UNITED NATIONS, US: A year after deadly floods inundated a third of Pakistan, the broken promises to rebuild the country present “a litmus test for climate justice,” the head of the United Nations said Wednesday.
“Billions were pledged” by rich nations in the aftermath of the disaster, said Secretary-General Antonio Guterres, “but the vast majority was in loans. And Pakistan is still waiting for much of the funding.”
“Delays are undermining people’s efforts to rebuild their lives,” the UN chief said during a special session dedicated to the catastrophe, adding that the Asian nation was “a double victim — of climate chaos and of our outdated and unjust global financial system.”
Some $9 billion was pledged to help reconstruct Pakistan in January, though it is still reeling from the effects of the heavy monsoon rains, which displaced eight million people and killed some 1,700.

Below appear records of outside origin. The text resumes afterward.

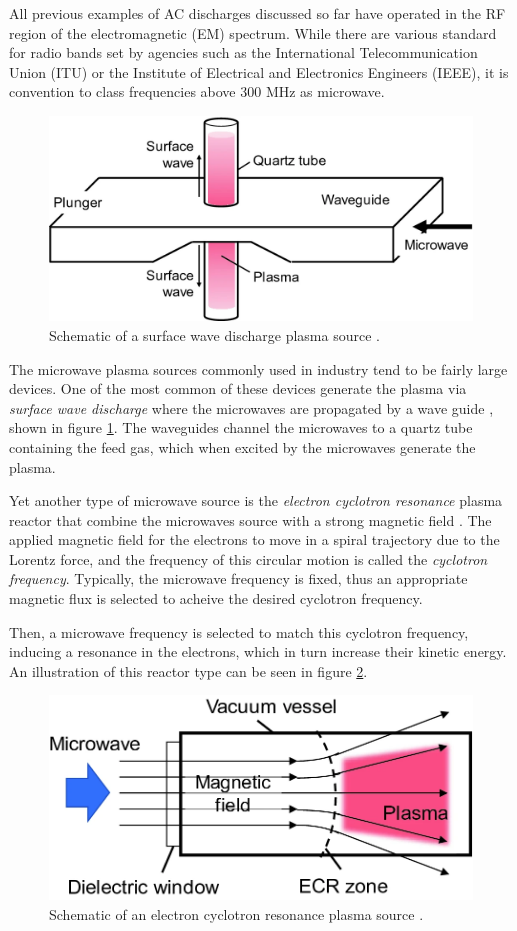 All previous examples of AC discharges discussed so far have operated in the RF region of the electromagnetic (EM) spectrum. While there are various standard for radio bands set by agencies such as the International Telecommunication Union (ITU) or the Institute of Electrical and Electronics Engineers (IEEE), it is convention to class frequencies above 300 MHz as microwave. 

\begin{figure}[h!]
	\centering
	\includegraphics[width=0.6\linewidth]{chapter_2/figures/surface_wave_discharge.png}
	\caption{Schematic of a surface wave discharge plasma source \cite{Toyoda2020}.}
	\label{fig:surface_wave_discharge}
\end{figure} 

The microwave plasma sources commonly used in industry tend to be fairly large devices. One of the most common of these devices generate the plasma via \textit{surface wave discharge} where the microwaves are propagated by a wave guide \cite{Toyoda2020}, shown in figure \ref{fig:surface_wave_discharge}. The waveguides channel the microwaves to a quartz tube containing the feed gas, which when excited by the microwaves generate the plasma.  

Yet another type of microwave source is the \textit{electron cyclotron resonance} plasma reactor that combine the microwaves source with a strong magnetic field \cite{Toyoda2020}. The applied magnetic field for the electrons to move in a spiral trajectory due to the Lorentz force, and the frequency of this circular motion is called the \textit{cyclotron frequency}. Typically, the microwave frequency is fixed, thus an appropriate magnetic flux is selected to acheive the desired cyclotron frequency.

Then, a microwave frequency is selected to match this cyclotron frequency, inducing a resonance in the electrons, which in turn increase their kinetic energy. An illustration of this reactor type can be seen in figure \ref{fig:electron_cyclotron_resonance}. 

\begin{figure}[h!]
	\centering
	\includegraphics[width=0.55\linewidth]{chapter_2/figures/electron_cyclotron_resonance.png}
	\caption{Schematic of an electron cyclotron resonance plasma source \cite{Toyoda2020}.}
	\label{fig:electron_cyclotron_resonance}
\end{figure}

More than eight million residents in areas hit by the floods lack access to clean water, Guterres said, while noting that Pakistan is responsible for less than one percent of the greenhouse gas emissions that likely fueled last year’s “climate chaos.”
“The countries that contributed most to global heating must contribute most to righting the harm it has done.”
Guterres also called for the creation of a “loss and damage” fund for developing countries — many of which, like Pakistan, are at outsized risk of climate change despite contributing relatively little in the way of carbon emissions.
Such a fund was promised at COP27 late last year, though it has yet to take shape. It is on the agenda for this year’s COP28, to be hosted by the United Arab Emirates.
Calling again for the world to move away from fossil fuels, Guterres warned that climate change is no longer “knocking on everyone’s door.”
“Today, it is beating that door down, from Libya to the Horn of Africa, China, Canada and beyond.”